Stored data entries
============================================================

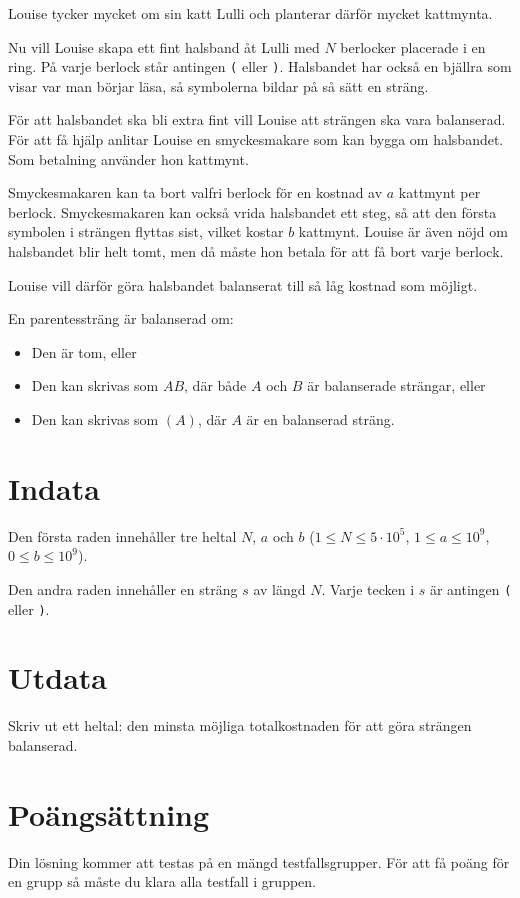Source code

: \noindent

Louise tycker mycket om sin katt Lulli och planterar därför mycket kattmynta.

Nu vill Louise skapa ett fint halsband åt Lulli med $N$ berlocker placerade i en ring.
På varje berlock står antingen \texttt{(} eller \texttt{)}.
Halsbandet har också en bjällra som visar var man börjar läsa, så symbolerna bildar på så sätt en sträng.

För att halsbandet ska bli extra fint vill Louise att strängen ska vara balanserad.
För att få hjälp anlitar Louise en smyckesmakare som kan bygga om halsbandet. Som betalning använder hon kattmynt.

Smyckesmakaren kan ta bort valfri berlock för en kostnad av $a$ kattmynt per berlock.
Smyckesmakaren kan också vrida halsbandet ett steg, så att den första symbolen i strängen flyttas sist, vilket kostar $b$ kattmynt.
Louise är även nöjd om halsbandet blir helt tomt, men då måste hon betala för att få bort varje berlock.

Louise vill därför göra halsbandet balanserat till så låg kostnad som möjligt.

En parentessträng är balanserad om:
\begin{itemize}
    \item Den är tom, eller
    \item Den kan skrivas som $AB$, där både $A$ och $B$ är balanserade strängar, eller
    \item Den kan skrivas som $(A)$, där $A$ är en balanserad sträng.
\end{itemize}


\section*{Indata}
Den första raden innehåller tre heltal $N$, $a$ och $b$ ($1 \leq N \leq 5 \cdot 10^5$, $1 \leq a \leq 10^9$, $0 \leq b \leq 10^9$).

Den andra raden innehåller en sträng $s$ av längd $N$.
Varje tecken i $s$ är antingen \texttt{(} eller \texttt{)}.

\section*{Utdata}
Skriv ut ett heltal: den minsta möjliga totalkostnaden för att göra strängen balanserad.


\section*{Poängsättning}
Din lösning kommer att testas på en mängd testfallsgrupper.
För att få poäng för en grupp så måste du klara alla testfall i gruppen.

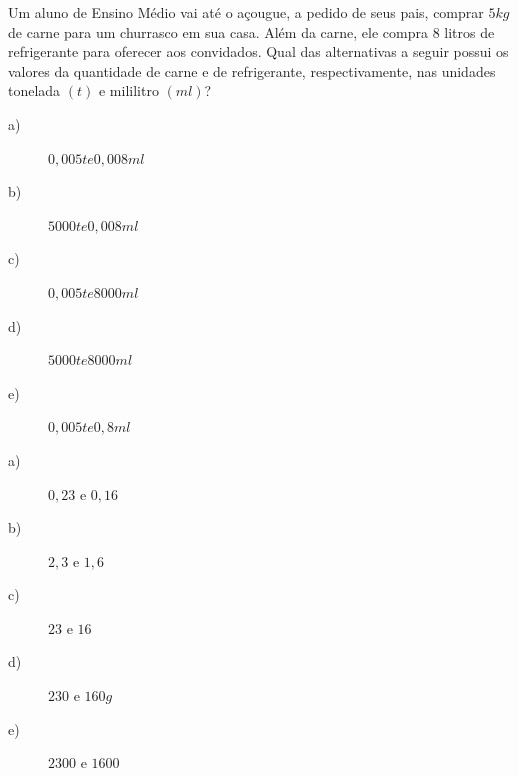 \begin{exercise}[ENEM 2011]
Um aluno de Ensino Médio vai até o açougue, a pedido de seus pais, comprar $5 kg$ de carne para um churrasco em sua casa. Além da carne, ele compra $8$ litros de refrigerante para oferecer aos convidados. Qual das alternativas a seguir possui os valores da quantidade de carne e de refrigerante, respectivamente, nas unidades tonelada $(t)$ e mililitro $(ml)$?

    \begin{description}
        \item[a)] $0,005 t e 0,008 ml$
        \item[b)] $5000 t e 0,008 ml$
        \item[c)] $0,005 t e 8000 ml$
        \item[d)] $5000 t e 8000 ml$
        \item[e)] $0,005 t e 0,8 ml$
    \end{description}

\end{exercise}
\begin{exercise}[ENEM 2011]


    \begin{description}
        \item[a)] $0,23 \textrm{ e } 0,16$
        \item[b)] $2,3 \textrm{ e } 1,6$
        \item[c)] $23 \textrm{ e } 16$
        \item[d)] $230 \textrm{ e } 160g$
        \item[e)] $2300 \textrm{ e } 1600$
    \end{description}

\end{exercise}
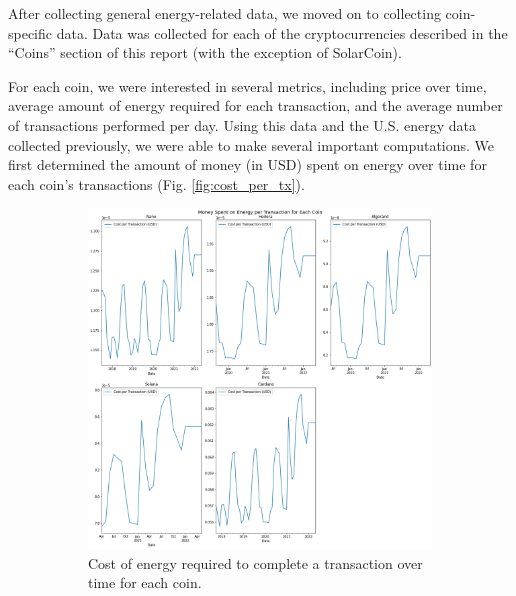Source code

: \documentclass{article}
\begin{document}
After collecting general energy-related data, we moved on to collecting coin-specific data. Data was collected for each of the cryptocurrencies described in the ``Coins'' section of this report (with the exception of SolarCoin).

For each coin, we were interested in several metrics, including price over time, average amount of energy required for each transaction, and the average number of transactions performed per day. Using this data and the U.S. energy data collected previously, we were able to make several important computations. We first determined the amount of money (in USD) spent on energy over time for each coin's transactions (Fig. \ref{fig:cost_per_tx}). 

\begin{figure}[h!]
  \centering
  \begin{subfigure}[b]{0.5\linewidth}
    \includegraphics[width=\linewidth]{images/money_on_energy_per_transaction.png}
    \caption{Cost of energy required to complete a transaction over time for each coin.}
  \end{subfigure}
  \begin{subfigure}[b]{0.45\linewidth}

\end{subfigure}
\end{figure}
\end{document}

============================================================

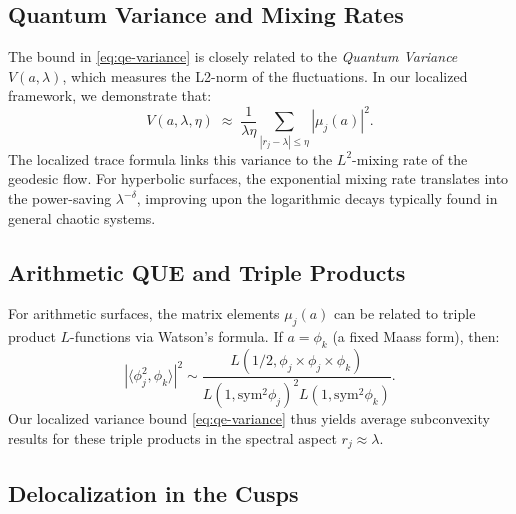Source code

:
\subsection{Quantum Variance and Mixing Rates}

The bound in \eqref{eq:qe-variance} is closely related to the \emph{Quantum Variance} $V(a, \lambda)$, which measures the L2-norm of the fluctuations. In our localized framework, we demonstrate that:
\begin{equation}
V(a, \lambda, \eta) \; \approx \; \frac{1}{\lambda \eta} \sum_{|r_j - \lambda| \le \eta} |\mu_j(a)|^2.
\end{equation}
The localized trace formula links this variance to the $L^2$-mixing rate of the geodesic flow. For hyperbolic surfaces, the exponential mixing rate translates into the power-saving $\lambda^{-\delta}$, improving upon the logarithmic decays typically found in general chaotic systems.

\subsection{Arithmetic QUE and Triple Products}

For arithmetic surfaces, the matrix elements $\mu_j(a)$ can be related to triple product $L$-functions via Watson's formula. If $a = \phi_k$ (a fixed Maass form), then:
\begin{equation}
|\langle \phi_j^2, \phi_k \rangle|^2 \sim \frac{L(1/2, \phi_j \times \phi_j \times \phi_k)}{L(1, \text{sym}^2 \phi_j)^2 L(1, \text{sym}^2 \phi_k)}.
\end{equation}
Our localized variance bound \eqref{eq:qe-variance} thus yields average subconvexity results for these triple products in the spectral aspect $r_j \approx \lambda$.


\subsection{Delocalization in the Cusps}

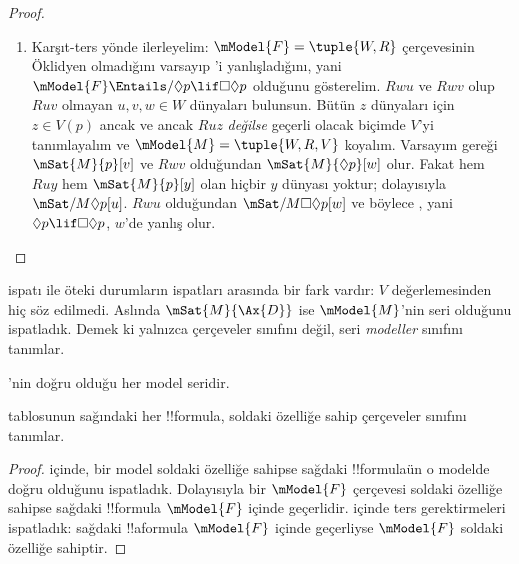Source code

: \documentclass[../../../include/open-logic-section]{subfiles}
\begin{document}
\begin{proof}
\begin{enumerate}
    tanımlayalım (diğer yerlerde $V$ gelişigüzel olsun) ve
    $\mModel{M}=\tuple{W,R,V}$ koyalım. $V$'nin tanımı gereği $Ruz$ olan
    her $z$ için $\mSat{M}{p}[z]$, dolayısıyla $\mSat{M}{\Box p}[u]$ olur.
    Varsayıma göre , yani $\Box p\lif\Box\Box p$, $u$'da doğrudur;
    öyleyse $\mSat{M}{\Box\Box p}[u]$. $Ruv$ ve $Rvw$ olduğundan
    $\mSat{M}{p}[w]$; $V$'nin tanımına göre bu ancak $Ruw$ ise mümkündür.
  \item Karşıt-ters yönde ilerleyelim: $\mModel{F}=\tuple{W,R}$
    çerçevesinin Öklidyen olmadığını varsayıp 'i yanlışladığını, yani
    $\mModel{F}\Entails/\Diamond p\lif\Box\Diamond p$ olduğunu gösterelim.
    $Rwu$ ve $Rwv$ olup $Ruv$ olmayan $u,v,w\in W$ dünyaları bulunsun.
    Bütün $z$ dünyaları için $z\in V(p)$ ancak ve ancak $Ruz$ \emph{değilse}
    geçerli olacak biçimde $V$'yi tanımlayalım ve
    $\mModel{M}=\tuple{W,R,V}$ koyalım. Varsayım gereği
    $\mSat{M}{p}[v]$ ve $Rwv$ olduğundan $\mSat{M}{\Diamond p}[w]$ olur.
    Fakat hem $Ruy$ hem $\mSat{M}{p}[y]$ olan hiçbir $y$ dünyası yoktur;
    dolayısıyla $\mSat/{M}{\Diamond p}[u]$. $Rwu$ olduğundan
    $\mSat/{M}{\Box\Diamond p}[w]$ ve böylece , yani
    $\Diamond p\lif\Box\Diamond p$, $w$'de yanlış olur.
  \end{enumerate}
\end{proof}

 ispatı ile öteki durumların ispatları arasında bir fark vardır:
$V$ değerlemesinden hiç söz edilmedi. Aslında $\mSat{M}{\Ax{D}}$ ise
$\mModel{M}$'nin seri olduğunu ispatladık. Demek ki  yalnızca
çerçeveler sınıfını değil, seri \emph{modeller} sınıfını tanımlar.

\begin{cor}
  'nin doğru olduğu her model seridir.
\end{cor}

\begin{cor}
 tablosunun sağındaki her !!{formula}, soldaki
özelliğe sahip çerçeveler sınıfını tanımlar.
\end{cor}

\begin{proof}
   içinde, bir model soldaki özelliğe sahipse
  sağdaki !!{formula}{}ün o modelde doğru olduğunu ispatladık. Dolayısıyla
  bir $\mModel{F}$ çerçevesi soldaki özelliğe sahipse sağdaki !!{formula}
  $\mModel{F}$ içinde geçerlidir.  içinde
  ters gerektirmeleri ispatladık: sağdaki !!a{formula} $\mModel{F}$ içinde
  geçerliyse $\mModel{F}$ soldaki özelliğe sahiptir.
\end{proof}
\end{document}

============================================================

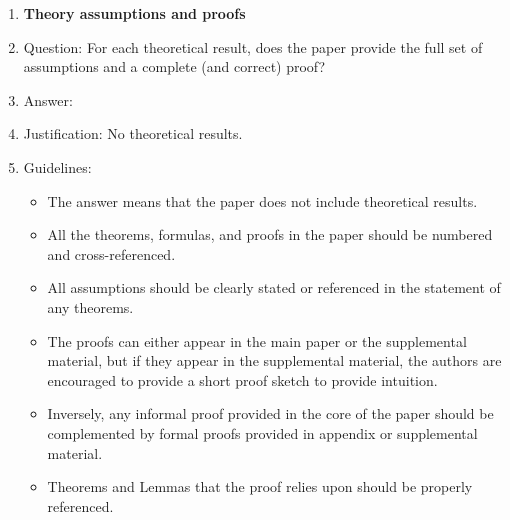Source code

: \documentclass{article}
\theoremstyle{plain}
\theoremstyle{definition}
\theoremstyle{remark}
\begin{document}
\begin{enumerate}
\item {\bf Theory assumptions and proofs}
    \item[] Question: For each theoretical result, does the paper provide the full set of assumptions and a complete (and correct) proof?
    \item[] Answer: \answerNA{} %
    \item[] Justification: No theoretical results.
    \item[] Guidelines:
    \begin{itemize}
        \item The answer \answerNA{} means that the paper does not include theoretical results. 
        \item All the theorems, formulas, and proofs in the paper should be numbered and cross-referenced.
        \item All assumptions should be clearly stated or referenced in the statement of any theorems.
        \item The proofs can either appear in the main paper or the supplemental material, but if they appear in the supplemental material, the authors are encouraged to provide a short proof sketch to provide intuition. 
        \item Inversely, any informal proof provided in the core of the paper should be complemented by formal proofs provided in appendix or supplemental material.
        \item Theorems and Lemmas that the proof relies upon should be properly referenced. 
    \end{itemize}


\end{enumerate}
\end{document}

============================================================

Directions: Among the entries above, the line containing "(and correct) proof?", the line containing "of any theorems.", and all lines between them are to be restated word for word; nothing else belongs in the reply.

Solution to this problem:
    \item[] Question: For each theoretical result, does the paper provide the full set of assumptions and a complete (and correct) proof?
    \item[] Answer: \answerNA{} %
    \item[] Justification: No theoretical results.
    \item[] Guidelines:
    \begin{itemize}
        \item The answer \answerNA{} means that the paper does not include theoretical results. 
        \item All the theorems, formulas, and proofs in the paper should be numbered and cross-referenced.
        \item All assumptions should be clearly stated or referenced in the statement of any theorems.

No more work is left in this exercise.